December / January 2019
I think about Radiohead’s Idioteque often. Considering it was written just as we moved from the 20th to the 21st century, there is so much meaning that still rings true today, nearly 20 years later. It’s easy to look at the world and get cynical. The rate and acceleration of change is hard to comprehend. I also think about cultural anthropology – everything that has happened to get us right here, right now. We are constantly developing as humans, but this progression isn’t always as ground-breaking as starting to use tools or developing language. Rather, we are evolving emotionally. Thanks to technology, we can readily have anything that we want – from ordering dinner and groceries to streaming entire television series in one binge experience. We no longer have to wait for anything, so what does this mean for our humanity? What does it mean for patience, kindness and courtesy? How will this affect the world in 100 years’ time?
Within the same breath, I marvel at what technology has done for us and how it has transformed the ways in which we live. I have a two-year-old daughter and the thought of having to go to the bank to withdraw money, drive to the supermarket and then do the shopping seems a million miles away. The time I get back through online commerce is revolutionary and almost priceless, and for that I am grateful. Still, it has been months since I even set foot in a shop, and there’s also something a little strange about that fact too.

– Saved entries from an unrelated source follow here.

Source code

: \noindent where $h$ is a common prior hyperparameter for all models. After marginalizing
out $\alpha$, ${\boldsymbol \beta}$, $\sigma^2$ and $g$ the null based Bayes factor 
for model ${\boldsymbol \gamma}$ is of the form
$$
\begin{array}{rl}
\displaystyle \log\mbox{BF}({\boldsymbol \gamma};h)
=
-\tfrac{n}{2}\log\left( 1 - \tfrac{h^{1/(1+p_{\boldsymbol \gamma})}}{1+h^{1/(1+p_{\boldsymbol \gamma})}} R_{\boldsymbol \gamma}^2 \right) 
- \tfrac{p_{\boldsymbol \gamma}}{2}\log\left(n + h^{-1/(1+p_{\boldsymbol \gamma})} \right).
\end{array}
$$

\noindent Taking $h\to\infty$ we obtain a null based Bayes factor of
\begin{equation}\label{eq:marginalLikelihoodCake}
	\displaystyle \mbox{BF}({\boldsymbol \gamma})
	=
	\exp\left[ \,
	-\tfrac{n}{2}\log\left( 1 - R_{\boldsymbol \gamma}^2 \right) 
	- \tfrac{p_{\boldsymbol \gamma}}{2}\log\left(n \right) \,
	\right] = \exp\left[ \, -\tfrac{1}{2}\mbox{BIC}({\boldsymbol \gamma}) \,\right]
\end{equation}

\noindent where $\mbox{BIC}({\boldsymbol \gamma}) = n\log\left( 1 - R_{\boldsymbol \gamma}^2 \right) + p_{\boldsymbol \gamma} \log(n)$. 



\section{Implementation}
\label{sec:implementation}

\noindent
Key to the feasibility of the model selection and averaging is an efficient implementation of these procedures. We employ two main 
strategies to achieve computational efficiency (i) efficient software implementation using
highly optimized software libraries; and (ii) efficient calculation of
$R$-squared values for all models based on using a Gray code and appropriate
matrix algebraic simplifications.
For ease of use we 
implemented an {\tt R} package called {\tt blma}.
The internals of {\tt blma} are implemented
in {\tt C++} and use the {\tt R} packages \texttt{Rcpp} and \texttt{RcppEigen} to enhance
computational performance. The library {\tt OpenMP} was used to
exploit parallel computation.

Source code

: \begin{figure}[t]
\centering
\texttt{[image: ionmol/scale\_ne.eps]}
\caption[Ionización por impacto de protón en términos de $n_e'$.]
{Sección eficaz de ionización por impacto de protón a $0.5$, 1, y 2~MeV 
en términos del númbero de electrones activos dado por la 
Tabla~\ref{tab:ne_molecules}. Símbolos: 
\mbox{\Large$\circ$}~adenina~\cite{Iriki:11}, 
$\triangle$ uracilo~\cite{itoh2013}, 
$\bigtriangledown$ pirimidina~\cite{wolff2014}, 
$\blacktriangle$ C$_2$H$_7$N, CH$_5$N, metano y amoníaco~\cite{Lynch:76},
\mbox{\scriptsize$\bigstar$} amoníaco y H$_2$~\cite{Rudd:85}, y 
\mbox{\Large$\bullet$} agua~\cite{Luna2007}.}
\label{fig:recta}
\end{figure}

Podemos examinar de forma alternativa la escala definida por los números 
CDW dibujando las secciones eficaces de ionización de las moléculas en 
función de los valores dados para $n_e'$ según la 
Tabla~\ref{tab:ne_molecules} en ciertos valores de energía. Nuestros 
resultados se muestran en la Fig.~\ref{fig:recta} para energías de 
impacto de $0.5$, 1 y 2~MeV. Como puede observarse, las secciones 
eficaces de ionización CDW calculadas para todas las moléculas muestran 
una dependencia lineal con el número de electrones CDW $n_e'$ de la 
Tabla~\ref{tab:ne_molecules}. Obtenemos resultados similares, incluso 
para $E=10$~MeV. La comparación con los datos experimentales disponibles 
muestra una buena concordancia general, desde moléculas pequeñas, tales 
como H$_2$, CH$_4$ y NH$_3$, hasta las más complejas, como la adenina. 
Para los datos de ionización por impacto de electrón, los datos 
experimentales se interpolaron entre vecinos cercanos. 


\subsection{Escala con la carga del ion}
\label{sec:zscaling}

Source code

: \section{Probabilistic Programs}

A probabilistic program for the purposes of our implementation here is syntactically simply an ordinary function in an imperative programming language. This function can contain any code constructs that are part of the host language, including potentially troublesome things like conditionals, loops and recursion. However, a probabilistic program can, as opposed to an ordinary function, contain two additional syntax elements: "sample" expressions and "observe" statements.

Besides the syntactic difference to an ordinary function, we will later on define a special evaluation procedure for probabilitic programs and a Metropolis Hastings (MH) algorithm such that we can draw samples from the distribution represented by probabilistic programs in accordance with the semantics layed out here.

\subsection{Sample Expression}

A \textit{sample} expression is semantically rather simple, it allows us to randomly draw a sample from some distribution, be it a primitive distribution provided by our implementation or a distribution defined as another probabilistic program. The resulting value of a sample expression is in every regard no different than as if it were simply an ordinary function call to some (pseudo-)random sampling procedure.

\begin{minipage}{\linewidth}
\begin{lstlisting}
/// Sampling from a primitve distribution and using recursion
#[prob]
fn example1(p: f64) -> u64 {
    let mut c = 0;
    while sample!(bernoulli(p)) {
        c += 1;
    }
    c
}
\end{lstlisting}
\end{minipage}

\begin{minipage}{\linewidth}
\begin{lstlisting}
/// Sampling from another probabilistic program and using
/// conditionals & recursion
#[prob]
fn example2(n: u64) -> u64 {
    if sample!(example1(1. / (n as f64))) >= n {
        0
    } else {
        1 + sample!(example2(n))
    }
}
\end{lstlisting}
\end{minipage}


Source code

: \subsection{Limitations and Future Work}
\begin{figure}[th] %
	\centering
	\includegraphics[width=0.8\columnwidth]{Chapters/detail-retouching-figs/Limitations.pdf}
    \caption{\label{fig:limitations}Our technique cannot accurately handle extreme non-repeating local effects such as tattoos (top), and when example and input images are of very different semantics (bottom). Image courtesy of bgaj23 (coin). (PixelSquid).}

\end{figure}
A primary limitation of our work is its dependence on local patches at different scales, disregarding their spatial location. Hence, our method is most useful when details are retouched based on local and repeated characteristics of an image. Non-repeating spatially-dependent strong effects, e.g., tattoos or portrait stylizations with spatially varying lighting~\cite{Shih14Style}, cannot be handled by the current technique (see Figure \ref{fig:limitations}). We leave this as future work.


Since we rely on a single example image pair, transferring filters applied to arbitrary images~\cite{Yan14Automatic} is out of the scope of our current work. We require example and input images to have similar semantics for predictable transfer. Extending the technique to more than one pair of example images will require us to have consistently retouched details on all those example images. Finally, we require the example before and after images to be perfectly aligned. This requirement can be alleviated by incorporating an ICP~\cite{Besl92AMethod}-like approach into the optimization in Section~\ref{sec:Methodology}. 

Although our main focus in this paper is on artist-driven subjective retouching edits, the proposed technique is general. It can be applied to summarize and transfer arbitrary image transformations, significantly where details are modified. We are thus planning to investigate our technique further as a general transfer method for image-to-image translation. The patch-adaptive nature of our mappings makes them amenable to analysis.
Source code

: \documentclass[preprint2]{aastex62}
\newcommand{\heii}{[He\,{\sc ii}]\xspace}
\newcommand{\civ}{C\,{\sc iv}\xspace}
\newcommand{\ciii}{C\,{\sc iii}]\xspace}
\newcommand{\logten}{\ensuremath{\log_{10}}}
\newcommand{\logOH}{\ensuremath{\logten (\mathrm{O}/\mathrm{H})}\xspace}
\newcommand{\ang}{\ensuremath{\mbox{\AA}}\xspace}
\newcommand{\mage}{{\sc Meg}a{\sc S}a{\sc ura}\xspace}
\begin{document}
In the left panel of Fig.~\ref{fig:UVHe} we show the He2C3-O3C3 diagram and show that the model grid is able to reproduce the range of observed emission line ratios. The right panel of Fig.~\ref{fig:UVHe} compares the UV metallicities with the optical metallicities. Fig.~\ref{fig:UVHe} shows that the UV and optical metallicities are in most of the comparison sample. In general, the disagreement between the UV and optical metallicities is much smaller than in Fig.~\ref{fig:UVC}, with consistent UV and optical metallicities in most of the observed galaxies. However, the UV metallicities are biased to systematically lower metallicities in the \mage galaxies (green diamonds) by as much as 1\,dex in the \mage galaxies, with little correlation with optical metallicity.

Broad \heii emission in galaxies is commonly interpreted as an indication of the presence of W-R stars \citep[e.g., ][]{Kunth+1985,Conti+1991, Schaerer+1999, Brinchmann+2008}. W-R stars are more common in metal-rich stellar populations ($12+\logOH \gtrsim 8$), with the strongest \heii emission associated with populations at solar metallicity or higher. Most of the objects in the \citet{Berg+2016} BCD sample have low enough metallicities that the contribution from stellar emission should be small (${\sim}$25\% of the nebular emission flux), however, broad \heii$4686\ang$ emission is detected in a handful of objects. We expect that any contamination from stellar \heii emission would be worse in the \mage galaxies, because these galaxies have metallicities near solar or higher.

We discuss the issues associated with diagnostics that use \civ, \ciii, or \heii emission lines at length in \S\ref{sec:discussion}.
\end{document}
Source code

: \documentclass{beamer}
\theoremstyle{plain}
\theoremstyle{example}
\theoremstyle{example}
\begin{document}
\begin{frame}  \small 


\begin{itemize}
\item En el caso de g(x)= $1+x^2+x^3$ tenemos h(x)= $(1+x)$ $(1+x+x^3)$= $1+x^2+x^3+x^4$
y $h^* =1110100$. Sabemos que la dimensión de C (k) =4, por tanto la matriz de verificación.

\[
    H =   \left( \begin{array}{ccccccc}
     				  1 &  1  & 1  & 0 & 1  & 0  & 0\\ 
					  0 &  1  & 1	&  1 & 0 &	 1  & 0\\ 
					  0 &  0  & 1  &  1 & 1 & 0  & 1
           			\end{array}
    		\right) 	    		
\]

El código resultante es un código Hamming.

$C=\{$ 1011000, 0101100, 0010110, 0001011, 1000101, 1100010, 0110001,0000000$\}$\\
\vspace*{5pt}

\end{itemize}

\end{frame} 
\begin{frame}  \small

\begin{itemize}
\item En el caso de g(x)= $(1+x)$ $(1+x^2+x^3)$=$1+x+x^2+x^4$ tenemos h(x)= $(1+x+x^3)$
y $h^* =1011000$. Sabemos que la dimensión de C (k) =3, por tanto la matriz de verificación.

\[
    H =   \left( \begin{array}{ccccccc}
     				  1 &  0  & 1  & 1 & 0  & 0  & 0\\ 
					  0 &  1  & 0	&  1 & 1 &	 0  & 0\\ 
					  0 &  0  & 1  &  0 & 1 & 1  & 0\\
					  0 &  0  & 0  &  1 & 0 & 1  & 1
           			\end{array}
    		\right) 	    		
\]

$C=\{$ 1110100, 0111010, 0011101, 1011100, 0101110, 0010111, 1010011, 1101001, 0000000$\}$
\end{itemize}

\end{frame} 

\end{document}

This issue is very special; through our features and editorials we are diving into bigger subjects head on; Lust for Light looks at the technical and philosophical meaning of light art as a medium in its own right. We also highlight the 2018 Foam Talent Call, which includes 20 photographers you should know. Meanwhile, Phaidon’s Living in the Desert surveys buildings in some of the most inhospitable landscapes on earth.
In photography, we present seven outstanding practitioners whose works are redefining genre. Architecture, immersive design and portraiture are included, traversing fine art, CGI and fashion. Finally, Gabrielle Motola discusses collaborative inspiration and the essence of the road trip.